■ THE PROBLEM ■
Please set down the entries below once more, exactly.
**** RECORDS PROVIDED ****
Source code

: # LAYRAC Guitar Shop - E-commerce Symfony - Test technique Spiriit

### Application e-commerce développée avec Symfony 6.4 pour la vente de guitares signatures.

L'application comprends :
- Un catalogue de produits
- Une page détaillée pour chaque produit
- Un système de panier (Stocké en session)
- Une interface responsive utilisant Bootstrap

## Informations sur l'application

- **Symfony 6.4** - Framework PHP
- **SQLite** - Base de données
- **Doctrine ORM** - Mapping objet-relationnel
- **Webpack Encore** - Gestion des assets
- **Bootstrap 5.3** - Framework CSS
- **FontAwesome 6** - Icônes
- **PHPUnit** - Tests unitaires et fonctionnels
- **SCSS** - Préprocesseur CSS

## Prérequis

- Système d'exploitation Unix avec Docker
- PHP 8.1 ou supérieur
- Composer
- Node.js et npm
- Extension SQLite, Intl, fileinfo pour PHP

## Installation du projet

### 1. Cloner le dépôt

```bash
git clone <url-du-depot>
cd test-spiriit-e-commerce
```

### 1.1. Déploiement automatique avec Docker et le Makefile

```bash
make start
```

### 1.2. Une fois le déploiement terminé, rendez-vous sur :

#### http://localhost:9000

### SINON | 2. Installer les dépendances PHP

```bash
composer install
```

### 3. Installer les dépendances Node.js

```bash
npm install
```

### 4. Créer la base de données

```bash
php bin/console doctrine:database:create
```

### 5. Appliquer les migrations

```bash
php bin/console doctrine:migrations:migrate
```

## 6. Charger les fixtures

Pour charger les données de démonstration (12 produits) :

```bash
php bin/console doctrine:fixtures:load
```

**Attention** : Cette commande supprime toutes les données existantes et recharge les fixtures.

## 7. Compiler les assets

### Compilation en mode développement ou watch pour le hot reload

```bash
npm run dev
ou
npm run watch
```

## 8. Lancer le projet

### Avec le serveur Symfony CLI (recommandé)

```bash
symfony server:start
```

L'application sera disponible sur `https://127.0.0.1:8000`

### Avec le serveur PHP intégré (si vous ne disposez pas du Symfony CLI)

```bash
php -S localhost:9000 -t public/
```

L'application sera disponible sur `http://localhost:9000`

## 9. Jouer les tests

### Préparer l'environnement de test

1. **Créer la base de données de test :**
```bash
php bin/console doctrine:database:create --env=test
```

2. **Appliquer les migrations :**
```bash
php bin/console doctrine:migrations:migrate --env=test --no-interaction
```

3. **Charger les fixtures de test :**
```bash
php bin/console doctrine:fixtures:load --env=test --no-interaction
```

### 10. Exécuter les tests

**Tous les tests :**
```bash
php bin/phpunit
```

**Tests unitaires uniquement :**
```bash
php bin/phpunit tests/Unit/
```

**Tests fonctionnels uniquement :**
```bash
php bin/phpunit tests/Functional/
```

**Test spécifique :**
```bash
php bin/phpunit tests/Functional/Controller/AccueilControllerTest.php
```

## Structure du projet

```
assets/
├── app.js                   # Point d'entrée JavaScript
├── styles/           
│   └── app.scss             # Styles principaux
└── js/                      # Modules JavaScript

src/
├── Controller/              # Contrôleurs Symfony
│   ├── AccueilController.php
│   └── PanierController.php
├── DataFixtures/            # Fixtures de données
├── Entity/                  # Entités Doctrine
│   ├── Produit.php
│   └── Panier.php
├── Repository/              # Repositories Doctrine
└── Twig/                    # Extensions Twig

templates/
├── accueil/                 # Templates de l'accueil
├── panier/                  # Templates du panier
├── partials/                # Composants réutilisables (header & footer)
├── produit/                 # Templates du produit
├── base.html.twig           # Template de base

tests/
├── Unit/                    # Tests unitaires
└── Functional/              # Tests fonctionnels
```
****
■ ANSWER TO THIS TASK ■
Source code

: # LAYRAC Guitar Shop - E-commerce Symfony - Test technique Spiriit

### Application e-commerce développée avec Symfony 6.4 pour la vente de guitares signatures.

L'application comprends :
- Un catalogue de produits
- Une page détaillée pour chaque produit
- Un système de panier (Stocké en session)
- Une interface responsive utilisant Bootstrap

## Informations sur l'application

- **Symfony 6.4** - Framework PHP
- **SQLite** - Base de données
- **Doctrine ORM** - Mapping objet-relationnel
- **Webpack Encore** - Gestion des assets
- **Bootstrap 5.3** - Framework CSS
- **FontAwesome 6** - Icônes
- **PHPUnit** - Tests unitaires et fonctionnels
- **SCSS** - Préprocesseur CSS

## Prérequis

- Système d'exploitation Unix avec Docker
- PHP 8.1 ou supérieur
- Composer
- Node.js et npm
- Extension SQLite, Intl, fileinfo pour PHP

## Installation du projet

### 1. Cloner le dépôt

```bash
git clone <url-du-depot>
cd test-spiriit-e-commerce
```

### 1.1. Déploiement automatique avec Docker et le Makefile

```bash
make start
```

### 1.2. Une fois le déploiement terminé, rendez-vous sur :

#### http://localhost:9000

### SINON | 2. Installer les dépendances PHP

```bash
composer install
```

### 3. Installer les dépendances Node.js

```bash
npm install
```

### 4. Créer la base de données

```bash
php bin/console doctrine:database:create
```

### 5. Appliquer les migrations

```bash
php bin/console doctrine:migrations:migrate
```

## 6. Charger les fixtures

Pour charger les données de démonstration (12 produits) :

```bash
php bin/console doctrine:fixtures:load
```

**Attention** : Cette commande supprime toutes les données existantes et recharge les fixtures.

## 7. Compiler les assets

### Compilation en mode développement ou watch pour le hot reload

```bash
npm run dev
ou
npm run watch
```

## 8. Lancer le projet

### Avec le serveur Symfony CLI (recommandé)

```bash
symfony server:start
```

L'application sera disponible sur `https://127.0.0.1:8000`

### Avec le serveur PHP intégré (si vous ne disposez pas du Symfony CLI)

```bash
php -S localhost:9000 -t public/
```

L'application sera disponible sur `http://localhost:9000`

## 9. Jouer les tests

### Préparer l'environnement de test

1. **Créer la base de données de test :**
```bash
php bin/console doctrine:database:create --env=test
```

2. **Appliquer les migrations :**
```bash
php bin/console doctrine:migrations:migrate --env=test --no-interaction
```

3. **Charger les fixtures de test :**
```bash
php bin/console doctrine:fixtures:load --env=test --no-interaction
```

### 10. Exécuter les tests

**Tous les tests :**
```bash
php bin/phpunit
```

**Tests unitaires uniquement :**
```bash
php bin/phpunit tests/Unit/
```

**Tests fonctionnels uniquement :**
```bash
php bin/phpunit tests/Functional/
```

**Test spécifique :**
```bash
php bin/phpunit tests/Functional/Controller/AccueilControllerTest.php
```

## Structure du projet

```
assets/
├── app.js                   # Point d'entrée JavaScript
├── styles/           
│   └── app.scss             # Styles principaux
└── js/                      # Modules JavaScript

src/
├── Controller/              # Contrôleurs Symfony
│   ├── AccueilController.php
│   └── PanierController.php
├── DataFixtures/            # Fixtures de données
├── Entity/                  # Entités Doctrine
│   ├── Produit.php
│   └── Panier.php
├── Repository/              # Repositories Doctrine
└── Twig/                    # Extensions Twig

templates/
├── accueil/                 # Templates de l'accueil
├── panier/                  # Templates du panier
├── partials/                # Composants réutilisables (header & footer)
├── produit/                 # Templates du produit
├── base.html.twig           # Template de base

tests/
├── Unit/                    # Tests unitaires
└── Functional/              # Tests fonctionnels
```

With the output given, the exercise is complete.